E o que direi das vidas? Elas levam dores, já que viver é também afligir-se. Mas há dores que podem e devem ser evitadas.

As plantas deveriam nos consumir a todos com suas belezas e dádivas. Uma flor; a grama simples do pasto ou dos canteiros; as árvores que olhamos e, muitas vezes, nem amamos; as samambaias e os girassóis; os ramos de cipreste; as trepadeiras...

Não entendo também a crueldade contra animais, até mesmo contra aqueles cuja carne as pessoas comem sob a permissão da lei. Não combato o hábito carnívoro, mas denuncio com afinco o modo terrível como muitos animais de corte vivem confinados e são abatidos. Há sem dúvida métodos mais amenos na irrefreável indústria da carne.

E quanto aos animais de estimação? Desde pequeno, sempre vi em Resende Costa maus-tratos a cães e gatos. Isso sem falar em pássaros selvagens, micos e outros bichos, todos cativos, os quais, por lei, nem deveriam estar em cativeiro. Até hoje muitos agridem ou envenenam nossos amiguinhos. E são vítimas principalmente os de rua, os que os próprios seres humanos, com desmazelo injustificável, deixam procriar, crescer e morrer sem eira nem beira.

E penso também nos animais humanos, pois do mesmo modo devemos ser cuidados. Dirão que isso é óbvio. E respondo que não é. Não comungo com a cultura antropocêntrica, porquanto sei que somos parte de um todo. O cosmos precisa de cuidado, e só cuidamos dele se cuidarmos de cada um dos seus elementos.
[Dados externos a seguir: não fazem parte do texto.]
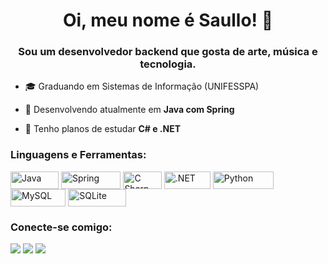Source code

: <!--APRESENTAÇÃO-->

<h1 align="center">Oi, meu nome é Saullo! 🤘</h1>
<h3 align="center">Sou um desenvolvedor backend que gosta de arte, música e tecnologia.</h3>

- 🎓 Graduando em Sistemas de Informação (UNIFESSPA)

- 🤔 Desenvolvendo atualmente em **Java com Spring**

- 🌟 Tenho planos de estudar **C# e .NET**

<!--LINGUAGENS E FERRAMENTAS-->

<h3 align="left">Linguagens e Ferramentas:</h3>
<p align="left"> 

<img align="center" alt="Java" height="28" width="77" src="https://img.shields.io/badge/Java-ED8B00?style=for-the-badge&logo=openjdk&logoColor=white">
<img align="center" alt="Spring" height="28" width="95.5" src="https://img.shields.io/badge/Spring-6DB33F?style=for-the-badge&logo=spring&logoColor=white">
<img align="center" alt="C Sharp" height="28" width="61.5" src="https://img.shields.io/badge/C%23-239120?style=for-the-badge&logo=c-sharp&logoColor=white">
<img align="center" alt=".NET" height="28" width="74" src="https://img.shields.io/badge/.NET-5C2D91?style=for-the-badge&logo=.net&logoColor=white">
<img align="center" alt="Python" height="28" width="97.5" src="https://img.shields.io/badge/Python-3776AB?style=for-the-badge&logo=python&logoColor=white">
<img align="center" alt="MySQL" height="28" width="88.25" src="https://img.shields.io/badge/MySQL-00000F?style=for-the-badge&logo=mysql&logoColor=white">
<img align="center" alt="SQLite" height="28" width="92.5" src="https://img.shields.io/badge/SQLite-07405E?style=for-the-badge&logo=sqlite&logoColor=white">

</p>

<!--CONECTE-SE COMIGO-->

<h3 align="left">Conecte-se comigo:</h3>
<p align="left">

<a href="https://github.com/ssantos777"><img src="https://img.shields.io/badge/GitHub-100000?style=for-the-badge&logo=github&logoColor=white"></a>
<a href="mailto:saullo.guilherme7@gmail.com"><img src="https://img.shields.io/badge/-Gmail-%23333?style=for-the-badge&logo=gmail&logoColor=white" target="_blank"></a>
<a href="https://linkedin.com/in/saulloguilherme" target="_blank"><img src="https://img.shields.io/badge/-LinkedIn-%230077B5?style=for-the-badge&logo=linkedin&logoColor=white" target="_blank"></a>

</p>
Desde criança fui vendo e ouvindo ferezas verbais e físicas entre pessoas em Resende Costa. E gradualmente meu campo de visão e audição foi crescendo, passando a atinar-se com mais notícias tristes do mundo. Agora mesmo, em março, uma mulher foi esfaqueada e morta bem no bairro dos meus pais. Uma mulher que vi nascer e crescer para a vida. Ao que tudo indica, tratou-se da intolerável “violência doméstica”.

Quantas mulheres são mortas por homens no mundo todo dia? Quantas pessoas são violentadas? Quantas crianças têm sua infância quebrada? Quantos animais são acossados por mero sadismo humano? Quantas plantas e coisas são feridas constantemente? Responder a estas perguntas é descrever um mundo triste, carente de paz. E é essa carência, decerto, que trouxe à tona mais uma Campanha da Fraternidade preocupada com a violência, esta planta daninha brotando entre nós.

Pensando em tudo isso, recordo vigorosamente o “Cântico das criaturas” de S. Francisco de Assis: “Louvado sejas, ó meu Senhor, / com todas as tuas criaturas”. Todas elas sim, porque devem ser amadas e respeitadas.